Carrie Hritz, AM'01, studies archaeology in a place she has never set foot. Ancient Mesopotamia lies mainly within the borders of modern Iraq, off limits to American archaeologists since the 1991 Gulf War. But that hasn't prevented Hritz, a graduate student in Near Eastern Languages & Civilizations, from pursuing her research. Hritz studies Mesopotamia in a basement room at the Oriental Institute (OI), using photographs taken by American spy satellites three and four decades ago.

She is looking for clues to what she calls "relic landscapes." The mounds of ancient cities and towns create much the same pattern of light and shadow as do craters on the moon. Faint lines crisscrossing the desert reveal long-abandoned canals. The photos have helped her find such canals well beyond the area where they were known to exist, shedding new light on the extent of ancient Mesopotamian irrigation and the civilization that depended on it. "We knew it was complex," Hirtz said, "but from viewing these things, it was even more complex than I thought."

The United States launched its first spy satellite in 1960, just months after the Soviets shot down a U-2 spy plane. Special cameras mounted on the satellites photographed Earth in broad strips as the satellites passed overhead. When a canister of film was exposed, it was ejected and snagged by an airplane over the Pacific.
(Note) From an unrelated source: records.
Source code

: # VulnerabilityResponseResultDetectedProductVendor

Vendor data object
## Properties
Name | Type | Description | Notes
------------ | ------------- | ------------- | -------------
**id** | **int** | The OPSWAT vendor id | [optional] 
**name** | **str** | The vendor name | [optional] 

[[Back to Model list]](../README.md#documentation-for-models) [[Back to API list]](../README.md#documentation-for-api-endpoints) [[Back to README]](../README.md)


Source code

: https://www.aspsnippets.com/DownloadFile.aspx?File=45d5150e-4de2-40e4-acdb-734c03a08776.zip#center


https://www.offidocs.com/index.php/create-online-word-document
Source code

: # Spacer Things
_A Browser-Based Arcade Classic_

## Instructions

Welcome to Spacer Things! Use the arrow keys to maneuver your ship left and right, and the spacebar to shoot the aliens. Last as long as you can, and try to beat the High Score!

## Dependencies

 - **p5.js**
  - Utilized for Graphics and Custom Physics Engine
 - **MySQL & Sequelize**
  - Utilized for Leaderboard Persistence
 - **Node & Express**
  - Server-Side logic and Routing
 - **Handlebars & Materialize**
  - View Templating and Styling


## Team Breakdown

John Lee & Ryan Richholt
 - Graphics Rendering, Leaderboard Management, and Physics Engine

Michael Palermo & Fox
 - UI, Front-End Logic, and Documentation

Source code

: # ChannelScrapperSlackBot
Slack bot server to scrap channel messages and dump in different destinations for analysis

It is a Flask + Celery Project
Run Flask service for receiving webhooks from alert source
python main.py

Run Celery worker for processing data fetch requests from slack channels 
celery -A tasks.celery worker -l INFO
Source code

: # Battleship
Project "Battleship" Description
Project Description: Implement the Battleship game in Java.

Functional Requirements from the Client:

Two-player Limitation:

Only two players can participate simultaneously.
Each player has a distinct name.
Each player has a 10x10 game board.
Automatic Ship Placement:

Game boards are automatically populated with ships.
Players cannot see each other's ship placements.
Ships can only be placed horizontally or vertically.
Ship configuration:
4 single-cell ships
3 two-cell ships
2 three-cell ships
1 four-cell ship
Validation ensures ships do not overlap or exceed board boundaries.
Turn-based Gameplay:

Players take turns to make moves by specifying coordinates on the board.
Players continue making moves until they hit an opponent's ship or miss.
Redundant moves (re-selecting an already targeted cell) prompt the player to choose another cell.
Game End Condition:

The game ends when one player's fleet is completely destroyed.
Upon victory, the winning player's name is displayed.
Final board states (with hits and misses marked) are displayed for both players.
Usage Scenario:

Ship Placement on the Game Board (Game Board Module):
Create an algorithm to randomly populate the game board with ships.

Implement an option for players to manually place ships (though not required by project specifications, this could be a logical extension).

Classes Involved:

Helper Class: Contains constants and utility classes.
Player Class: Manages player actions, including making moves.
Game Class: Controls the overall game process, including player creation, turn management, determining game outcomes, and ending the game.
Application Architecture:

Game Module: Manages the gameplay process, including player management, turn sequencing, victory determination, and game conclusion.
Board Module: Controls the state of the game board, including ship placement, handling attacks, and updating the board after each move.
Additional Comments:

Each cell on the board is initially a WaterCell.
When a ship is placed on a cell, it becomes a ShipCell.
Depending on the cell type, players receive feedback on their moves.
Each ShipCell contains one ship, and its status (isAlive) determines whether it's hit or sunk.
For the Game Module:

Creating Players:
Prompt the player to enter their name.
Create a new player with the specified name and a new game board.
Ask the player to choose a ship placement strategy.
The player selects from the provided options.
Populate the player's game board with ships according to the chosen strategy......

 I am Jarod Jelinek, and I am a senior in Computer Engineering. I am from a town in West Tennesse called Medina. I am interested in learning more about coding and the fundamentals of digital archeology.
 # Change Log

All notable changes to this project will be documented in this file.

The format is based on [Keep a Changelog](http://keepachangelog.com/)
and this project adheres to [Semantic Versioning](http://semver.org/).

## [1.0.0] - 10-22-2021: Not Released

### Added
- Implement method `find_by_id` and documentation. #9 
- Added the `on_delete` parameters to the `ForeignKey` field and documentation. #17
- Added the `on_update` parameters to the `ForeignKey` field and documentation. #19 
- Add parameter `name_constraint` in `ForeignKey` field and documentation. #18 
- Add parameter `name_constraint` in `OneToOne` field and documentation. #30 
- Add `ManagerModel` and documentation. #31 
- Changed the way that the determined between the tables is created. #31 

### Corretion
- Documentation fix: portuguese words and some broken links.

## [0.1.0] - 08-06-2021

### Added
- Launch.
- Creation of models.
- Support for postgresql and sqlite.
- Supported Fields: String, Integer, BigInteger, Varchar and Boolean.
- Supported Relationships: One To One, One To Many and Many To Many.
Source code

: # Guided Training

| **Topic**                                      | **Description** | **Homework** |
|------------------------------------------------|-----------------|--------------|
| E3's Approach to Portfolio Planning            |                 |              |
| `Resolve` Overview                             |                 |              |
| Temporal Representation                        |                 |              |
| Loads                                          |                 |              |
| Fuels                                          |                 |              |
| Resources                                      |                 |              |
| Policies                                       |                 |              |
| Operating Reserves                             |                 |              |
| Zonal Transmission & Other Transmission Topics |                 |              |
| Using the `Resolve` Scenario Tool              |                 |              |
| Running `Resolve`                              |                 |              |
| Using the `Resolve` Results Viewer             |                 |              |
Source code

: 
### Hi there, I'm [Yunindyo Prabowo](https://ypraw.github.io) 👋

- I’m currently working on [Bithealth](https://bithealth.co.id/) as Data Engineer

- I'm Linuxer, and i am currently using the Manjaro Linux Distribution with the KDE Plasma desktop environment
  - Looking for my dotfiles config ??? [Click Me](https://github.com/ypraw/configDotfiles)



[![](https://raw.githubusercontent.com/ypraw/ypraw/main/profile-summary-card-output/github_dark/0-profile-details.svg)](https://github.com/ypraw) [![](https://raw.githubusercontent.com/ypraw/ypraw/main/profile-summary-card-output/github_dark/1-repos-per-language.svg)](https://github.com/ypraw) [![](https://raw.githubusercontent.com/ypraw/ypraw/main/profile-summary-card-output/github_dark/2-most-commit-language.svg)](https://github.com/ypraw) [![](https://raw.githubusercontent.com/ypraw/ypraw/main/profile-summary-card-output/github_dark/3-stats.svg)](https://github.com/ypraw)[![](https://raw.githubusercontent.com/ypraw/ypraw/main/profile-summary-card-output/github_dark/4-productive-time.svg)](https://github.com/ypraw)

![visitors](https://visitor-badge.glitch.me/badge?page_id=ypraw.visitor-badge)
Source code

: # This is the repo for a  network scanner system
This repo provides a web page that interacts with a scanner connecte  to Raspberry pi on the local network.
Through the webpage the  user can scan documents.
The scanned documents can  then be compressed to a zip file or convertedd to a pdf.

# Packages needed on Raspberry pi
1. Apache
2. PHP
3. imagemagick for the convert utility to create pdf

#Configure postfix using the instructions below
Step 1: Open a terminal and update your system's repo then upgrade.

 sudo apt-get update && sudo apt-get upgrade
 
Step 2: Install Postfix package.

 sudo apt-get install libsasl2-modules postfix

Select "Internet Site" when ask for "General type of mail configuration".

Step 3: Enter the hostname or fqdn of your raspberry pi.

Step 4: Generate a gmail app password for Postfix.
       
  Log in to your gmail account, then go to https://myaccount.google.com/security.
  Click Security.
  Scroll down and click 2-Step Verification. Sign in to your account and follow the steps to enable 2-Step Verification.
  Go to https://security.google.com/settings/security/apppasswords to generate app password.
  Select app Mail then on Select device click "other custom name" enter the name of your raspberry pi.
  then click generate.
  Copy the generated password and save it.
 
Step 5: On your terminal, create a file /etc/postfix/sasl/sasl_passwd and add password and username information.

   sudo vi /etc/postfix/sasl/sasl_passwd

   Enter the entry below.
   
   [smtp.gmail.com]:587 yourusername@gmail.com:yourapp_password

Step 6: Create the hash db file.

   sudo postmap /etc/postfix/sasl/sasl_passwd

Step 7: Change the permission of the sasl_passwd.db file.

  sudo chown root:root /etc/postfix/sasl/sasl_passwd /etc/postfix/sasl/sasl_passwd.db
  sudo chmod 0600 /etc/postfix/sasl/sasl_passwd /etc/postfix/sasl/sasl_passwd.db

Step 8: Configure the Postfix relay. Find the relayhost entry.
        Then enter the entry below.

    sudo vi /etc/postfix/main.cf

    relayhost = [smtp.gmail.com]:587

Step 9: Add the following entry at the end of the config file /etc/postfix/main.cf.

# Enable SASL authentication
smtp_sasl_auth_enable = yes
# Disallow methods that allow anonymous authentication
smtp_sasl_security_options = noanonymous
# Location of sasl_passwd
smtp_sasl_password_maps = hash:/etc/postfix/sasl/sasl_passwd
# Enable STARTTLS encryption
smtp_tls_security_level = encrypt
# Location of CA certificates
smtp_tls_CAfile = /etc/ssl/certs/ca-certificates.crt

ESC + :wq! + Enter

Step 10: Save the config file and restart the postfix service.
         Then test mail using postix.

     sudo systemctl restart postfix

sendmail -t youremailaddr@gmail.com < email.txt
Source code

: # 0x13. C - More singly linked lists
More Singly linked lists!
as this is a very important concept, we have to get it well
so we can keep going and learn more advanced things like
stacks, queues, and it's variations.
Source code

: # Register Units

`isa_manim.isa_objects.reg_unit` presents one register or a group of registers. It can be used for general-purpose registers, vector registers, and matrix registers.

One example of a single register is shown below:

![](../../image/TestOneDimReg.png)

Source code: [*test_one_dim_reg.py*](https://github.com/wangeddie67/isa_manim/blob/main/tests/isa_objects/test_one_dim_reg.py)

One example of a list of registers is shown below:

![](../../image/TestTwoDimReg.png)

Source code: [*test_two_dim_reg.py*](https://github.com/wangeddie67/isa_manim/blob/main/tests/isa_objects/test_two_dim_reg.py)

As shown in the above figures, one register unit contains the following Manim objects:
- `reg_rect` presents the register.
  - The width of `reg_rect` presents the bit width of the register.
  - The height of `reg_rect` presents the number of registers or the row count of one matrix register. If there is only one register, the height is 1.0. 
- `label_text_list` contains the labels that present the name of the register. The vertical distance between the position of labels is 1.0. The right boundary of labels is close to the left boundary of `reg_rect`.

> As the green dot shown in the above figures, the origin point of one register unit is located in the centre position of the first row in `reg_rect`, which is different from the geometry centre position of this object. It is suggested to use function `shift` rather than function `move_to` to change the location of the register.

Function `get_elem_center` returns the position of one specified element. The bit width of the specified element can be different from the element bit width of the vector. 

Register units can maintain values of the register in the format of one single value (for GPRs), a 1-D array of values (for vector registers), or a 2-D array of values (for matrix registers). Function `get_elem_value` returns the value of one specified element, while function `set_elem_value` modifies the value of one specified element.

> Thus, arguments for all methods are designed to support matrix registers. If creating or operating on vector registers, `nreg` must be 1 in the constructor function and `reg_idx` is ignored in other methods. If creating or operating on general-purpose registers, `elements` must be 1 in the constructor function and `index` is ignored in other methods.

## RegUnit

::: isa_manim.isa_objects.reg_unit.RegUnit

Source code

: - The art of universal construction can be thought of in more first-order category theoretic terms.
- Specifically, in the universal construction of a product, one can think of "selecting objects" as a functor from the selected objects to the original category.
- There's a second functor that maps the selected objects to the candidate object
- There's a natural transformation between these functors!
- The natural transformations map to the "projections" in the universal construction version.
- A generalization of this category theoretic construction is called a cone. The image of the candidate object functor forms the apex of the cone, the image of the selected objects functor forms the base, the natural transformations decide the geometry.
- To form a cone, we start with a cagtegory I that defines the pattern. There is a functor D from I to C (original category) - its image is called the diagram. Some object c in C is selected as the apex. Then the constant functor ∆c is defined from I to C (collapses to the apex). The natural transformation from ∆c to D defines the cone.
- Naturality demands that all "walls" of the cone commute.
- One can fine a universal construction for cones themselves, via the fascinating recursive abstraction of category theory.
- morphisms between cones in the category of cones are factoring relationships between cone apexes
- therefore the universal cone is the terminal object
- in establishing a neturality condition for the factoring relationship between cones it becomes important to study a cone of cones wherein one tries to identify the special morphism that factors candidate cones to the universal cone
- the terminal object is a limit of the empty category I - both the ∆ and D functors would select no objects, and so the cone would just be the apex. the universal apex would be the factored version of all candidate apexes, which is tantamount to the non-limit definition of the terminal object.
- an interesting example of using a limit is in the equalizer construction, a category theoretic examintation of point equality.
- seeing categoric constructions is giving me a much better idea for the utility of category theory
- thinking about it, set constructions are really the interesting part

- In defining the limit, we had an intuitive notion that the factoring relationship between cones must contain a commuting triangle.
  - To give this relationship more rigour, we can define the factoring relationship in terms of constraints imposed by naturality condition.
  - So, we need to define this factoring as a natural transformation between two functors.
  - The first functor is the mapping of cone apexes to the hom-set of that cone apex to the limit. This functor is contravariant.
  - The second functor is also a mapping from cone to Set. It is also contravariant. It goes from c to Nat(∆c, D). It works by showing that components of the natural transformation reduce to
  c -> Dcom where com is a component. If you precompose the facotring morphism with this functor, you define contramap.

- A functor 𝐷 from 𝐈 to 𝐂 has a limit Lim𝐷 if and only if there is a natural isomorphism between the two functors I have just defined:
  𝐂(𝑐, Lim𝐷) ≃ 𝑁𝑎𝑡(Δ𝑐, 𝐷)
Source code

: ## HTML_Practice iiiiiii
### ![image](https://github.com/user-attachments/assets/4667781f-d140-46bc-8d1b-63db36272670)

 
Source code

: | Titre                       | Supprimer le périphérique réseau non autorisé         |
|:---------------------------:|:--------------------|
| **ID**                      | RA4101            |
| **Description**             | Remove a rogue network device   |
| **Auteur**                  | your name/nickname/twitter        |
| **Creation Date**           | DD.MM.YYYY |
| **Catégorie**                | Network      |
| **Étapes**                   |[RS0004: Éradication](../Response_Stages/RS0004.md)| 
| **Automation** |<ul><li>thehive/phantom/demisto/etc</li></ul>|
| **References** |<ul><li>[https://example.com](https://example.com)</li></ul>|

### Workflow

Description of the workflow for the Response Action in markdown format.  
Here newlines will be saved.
Archaeologists in the OI use photos taken by CORONA satellites between 1963 and 1980—when U.S. intelligence was keenly interested in what was going on in China, the Soviet Union, and Eastern Europe, but also in the Middle East, part of the contested ground of the Cold War. Arthur C. Lundahl, SB'39, SM'42, an expert in photointelligence who worked on the U-2 spy plane program and later on the early spy satellite programs (he briefed President Kennedy on reconnaissance photos during the Cuban missile crisis), recognized early on that the imagery had civilian uses. He suggested that the photos be shared with civilian government agencies, a practice that began in 1967. In the early 1990s Smithsonian Institution secretary Robert McCormick Adams, AB'47, AM'52, PhD'56, urged the government to declassify the images and make them available to the public. No one knew better than Adams, who had done archaeological surveys in Iraq and elsewhere in the Middle East, how valuable the photos would be to scientists. "There was a general awareness that this was an extraordinary new thing that would extend our capabilities beyond anything we had seen," said Adams, now an adjunct professor at the University of California, Davis.

Since becoming available in 1996 these Cold War spy photos have proved an unexpected boon for archaeologists. Allowing them to study places they cannot visit in person is only the beginning. The greatest usefulness lies in the photos' power to reveal features that are almost invisible on the ground. A discoloring of the soil, a difference in vegetation, or even slight changes of terrain show up with remarkable clarity. And because the photographs cover wide areas, they are helping archaeologists study broad patterns of land use in the ancient world.

"This is a tool, but it's a fundamental tool," said Tony Wilkinson, associate professor in Near Eastern Languages & Civilizations. A pioneer in using satellite imagery, in 1999 he started the OI's Center for Archaeology of the Middle East Landscape, or CAMEL.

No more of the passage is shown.